Düşünceyi biraz açalım.
Dünyada ilim ve bilim yuvası olmasında ilerleme kaydeden Üniversite kurumlarının T. C. bulunanlar da aynı mealde gitmekte iken bu yöne birde maalesef ideoloji yörüngesi ilave ederek nerede ise asıl yörüngeyi bırakıverme temayülünü yeğlediler ve hâlâ bir kısmı devamda direnmekte.
Bu yüzden de yüzümüzün akı ile ön sıralarda görmek istediğimiz ilim yuvalarımız bu yol üzerinde olunca…
Dünya üniversitelerindeki başarı sırasının beş yüzüncüden daha aşağılara inmekteler
Geçenlerde yapılan yeni ders yılı töreninde bu yönde konuşmalar oldu.
Üniversitenin kurulması ve törenle ilgili yazımda da belirttiğim gibi.
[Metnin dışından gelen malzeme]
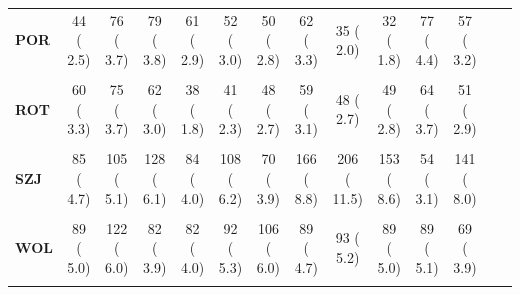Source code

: \documentclass[
]{article}
\begin{document}
\begin{table}[H]
\begin{tabular}[t]{>{\raggedright\arraybackslash}p{5em}ccccccccccccc}
\textbf{POR} & 44 (  2.5) & 76 (  3.7) & 79 (  3.8) & 61 (  2.9) & 52 (  3.0) & 50 (  2.8) & 62 (  3.3) & 35 (  2.0) & 32 (  1.8) & 77 (  4.4) & 57 (  3.2) &  & \\
\textbf{\cellcolor{gray!10}{RAM}} & \cellcolor{gray!10}{86 (  4.8)} & \cellcolor{gray!10}{121 (  5.9)} & \cellcolor{gray!10}{123 (  5.9)} & \cellcolor{gray!10}{109 (  5.3)} & \cellcolor{gray!10}{99 (  5.7)} & \cellcolor{gray!10}{105 (  5.9)} & \cellcolor{gray!10}{103 (  5.5)} & \cellcolor{gray!10}{63 (  3.5)} & \cellcolor{gray!10}{42 (  2.4)} & \cellcolor{gray!10}{64 (  3.7)} & \cellcolor{gray!10}{58 (  3.3)} & \cellcolor{gray!10}{} & \cellcolor{gray!10}{}\\
\textbf{ROT} & 60 (  3.3) & 75 (  3.7) & 62 (  3.0) & 38 (  1.8) & 41 (  2.3) & 48 (  2.7) & 59 (  3.1) & 48 (  2.7) & 49 (  2.8) & 64 (  3.7) & 51 (  2.9) &  & \\
\textbf{\cellcolor{gray!10}{SMC}} & \cellcolor{gray!10}{107 (  6.0)} & \cellcolor{gray!10}{145 (  7.1)} & \cellcolor{gray!10}{132 (  6.3)} & \cellcolor{gray!10}{125 (  6.0)} & \cellcolor{gray!10}{105 (  6.0)} & \cellcolor{gray!10}{110 (  6.2)} & \cellcolor{gray!10}{134 (  7.1)} & \cellcolor{gray!10}{109 (  6.1)} & \cellcolor{gray!10}{121 (  6.8)} & \cellcolor{gray!10}{72 (  4.1)} & \cellcolor{gray!10}{96 (  5.5)} & \cellcolor{gray!10}{} & \cellcolor{gray!10}{}\\
\textbf{SZJ} & 85 (  4.7) & 105 (  5.1) & 128 (  6.1) & 84 (  4.0) & 108 (  6.2) & 70 (  3.9) & 166 (  8.8) & 206 ( 11.5) & 153 (  8.6) & 54 (  3.1) & 141 (  8.0) &  & \\
\textbf{\cellcolor{gray!10}{TEL}} & \cellcolor{gray!10}{124 (  6.9)} & \cellcolor{gray!10}{146 (  7.1)} & \cellcolor{gray!10}{146 (  7.0)} & \cellcolor{gray!10}{168 (  8.1)} & \cellcolor{gray!10}{100 (  5.7)} & \cellcolor{gray!10}{113 (  6.4)} & \cellcolor{gray!10}{119 (  6.3)} & \cellcolor{gray!10}{85 (  4.7)} & \cellcolor{gray!10}{150 (  8.4)} & \cellcolor{gray!10}{131 (  7.5)} & \cellcolor{gray!10}{88 (  5.0)} & \cellcolor{gray!10}{} & \cellcolor{gray!10}{}\\
\textbf{WOL} & 89 (  5.0) & 122 (  6.0) & 82 (  3.9) & 82 (  4.0) & 92 (  5.3) & 106 (  6.0) & 89 (  4.7) & 93 (  5.2) & 89 (  5.0) & 89 (  5.1) & 69 (  3.9) &  & \\
\textbf{\cellcolor{gray!10}{YTL}} & \cellcolor{gray!10}{13 (  0.7)} & \cellcolor{gray!10}{11 (  0.5)} & \cellcolor{gray!10}{16 (  0.8)} & \cellcolor{gray!10}{31 (  1.5)} & \cellcolor{gray!10}{10 (  0.6)} & \cellcolor{gray!10}{1 (  0.1)} & \cellcolor{gray!10}{9 (  0.5)} & \cellcolor{gray!10}{0 (  0.0)} & \cellcolor{gray!10}{10 (  0.6)} & \cellcolor{gray!10}{6 (  0.3)} & \cellcolor{gray!10}{0 (  0.0)} & \cellcolor{gray!10}{} & \cellcolor{gray!10}{}\\

\end{tabular}
\end{table}
\end{document}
Konuşmaların içinde özlediğimiz bir tutum, amaç yörüngesi ifade edildi.
( HYPERLINK "https://www.merhabahaber.com/yazar/Ahmet_Guldag/3998/KTC_Karatay_Universitesi.html" https://www.merhabahaber.com/yazar/Ahmet_Guldag/3998/KTC_Karatay_Universitesi.html)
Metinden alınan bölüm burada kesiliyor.